Our understanding of the past has changed out of all recognition since I was a young man -- by which I mean that the BIG picture has changed.
The LITTLE pictures of history, like the Civil War or the French Revolution or World War II have changed to a degree as more research has been carried out -- and a lot of that has come from the availability of new records (written material) either through discovery (e.g. the Dead Sea Scrolls) or release from archives, rather than through technological progress. When I was a young man I was unaware of the code-breaking at Bletchley Park. Even now Britons are not permitted to know the truth about WWII; a visitor to the National Archives at Kew finds that many files are marked "sealed until 2045". Fifty years ago I smelled a rat over the official account of the JFK assassination, but the Zapruder film had not yet been shown to the public. Even now some documents relating to the assassination are still sealed, but in fifty years time people will know a lot more about things they will probably have ceased to care about.
The BIG picture is that we have discovered much more about human origins, although we may still only be scratching the surface. Here, technological advance, particularly in the realm of DNA, has been of transformative importance. We did not know of the Denisovans fifty years ago. I have always been interested in human origins above all other aspects of history and this is reflected in my name of River Ape -- for we are among the great apes most distinctly creatures that evolved at the riverside. (BTW I have heard that there are more places called Riverside than anything else, including Springfield, in the US.) For others for whom this topic is of interest I recommend the most important book I have read in the last fifty years: Catching Fire, How Cooking Made Us Human, by Richard Wrangham. (I won't say more; you can Google it.)
In the post Ice Age era, we have discovered that civilisation stretches back further than we supposed fifty years ago, with Gobekli Tepe causing a major rethink of time frames. Early civilisation elsewhere (e.g. at Mohenjo-Daro) has been explored far more deeply. We have learned far more about pre-Columbian Mesoamerica and Peru. Next to DNA, carbon dating has been the technological factor making the greatest impact.

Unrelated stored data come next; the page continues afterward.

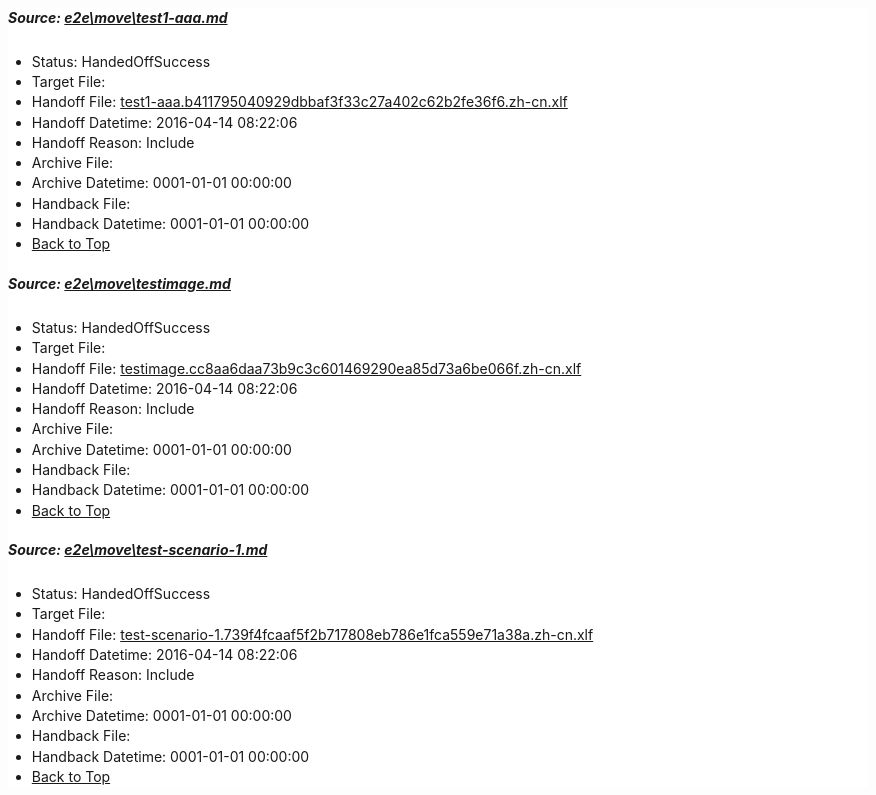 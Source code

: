 ##### <a name='786691eee741a7bae34dcb5d5d60eb6d4ae560b616'></a> Source: [e2e\move\test1-aaa.md](https://github.com/OpenLocalizationTest/oltest/blob/75c86c62feb8e9fcb9f62b10d14b7155ef6ebdff/e2e/move/test1-aaa.md)
* Status: HandedOffSuccess
* Target File: 
* Handoff File: [test1-aaa.b411795040929dbbaf3f33c27a402c62b2fe36f6.zh-cn.xlf](https://github.com/OpenLocalizationTestOrg/olhandoff/blob/694ec8248fb10350d2d4ad7d13c4666f2feef64e/ol-handoff/OpenLocalizationTestOrg/oltest.zh-cn/master/test1-aaa.b411795040929dbbaf3f33c27a402c62b2fe36f6.zh-cn.xlf)
* Handoff Datetime: 2016-04-14 08:22:06
* Handoff Reason: Include
* Archive File: 
* Archive Datetime: 0001-01-01 00:00:00
* Handback File: 
* Handback Datetime: 0001-01-01 00:00:00
* [Back to Top](#report-top)

##### <a name='0dffad9ae5ce24ee11aca10890395c0d707d5ce318'></a> Source: [e2e\move\testimage.md](https://github.com/OpenLocalizationTest/oltest/blob/75c86c62feb8e9fcb9f62b10d14b7155ef6ebdff/e2e/move/testimage.md)
* Status: HandedOffSuccess
* Target File: 
* Handoff File: [testimage.cc8aa6daa73b9c3c601469290ea85d73a6be066f.zh-cn.xlf](https://github.com/OpenLocalizationTestOrg/olhandoff/blob/694ec8248fb10350d2d4ad7d13c4666f2feef64e/ol-handoff/OpenLocalizationTestOrg/oltest.zh-cn/master/testimage.cc8aa6daa73b9c3c601469290ea85d73a6be066f.zh-cn.xlf)
* Handoff Datetime: 2016-04-14 08:22:06
* Handoff Reason: Include
* Archive File: 
* Archive Datetime: 0001-01-01 00:00:00
* Handback File: 
* Handback Datetime: 0001-01-01 00:00:00
* [Back to Top](#report-top)

##### <a name='27f2c92671a21d016418a3be5d99d638ffe66c3c14'></a> Source: [e2e\move\test-scenario-1.md](https://github.com/OpenLocalizationTest/oltest/blob/75c86c62feb8e9fcb9f62b10d14b7155ef6ebdff/e2e/move/test-scenario-1.md)
* Status: HandedOffSuccess
* Target File: 
* Handoff File: [test-scenario-1.739f4fcaaf5f2b717808eb786e1fca559e71a38a.zh-cn.xlf](https://github.com/OpenLocalizationTestOrg/olhandoff/blob/694ec8248fb10350d2d4ad7d13c4666f2feef64e/ol-handoff/OpenLocalizationTestOrg/oltest.zh-cn/master/test-scenario-1.739f4fcaaf5f2b717808eb786e1fca559e71a38a.zh-cn.xlf)
* Handoff Datetime: 2016-04-14 08:22:06
* Handoff Reason: Include
* Archive File: 
* Archive Datetime: 0001-01-01 00:00:00
* Handback File: 
* Handback Datetime: 0001-01-01 00:00:00
* [Back to Top](#report-top)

More generally, we have discovered simply more and more of what was going on in ancient times -- and with that has come the realisation that populations were greater than we used to suppose. Every time we have a drought in England (and this year has been a better year for archaeologists than for farmers) aerial surveys discover the traces of more ancient sites.
Well, that will do as a start from me . . .
except to say that if you have never searched "megaliths" on YouTube, you have much to learn -- but keep an open mind!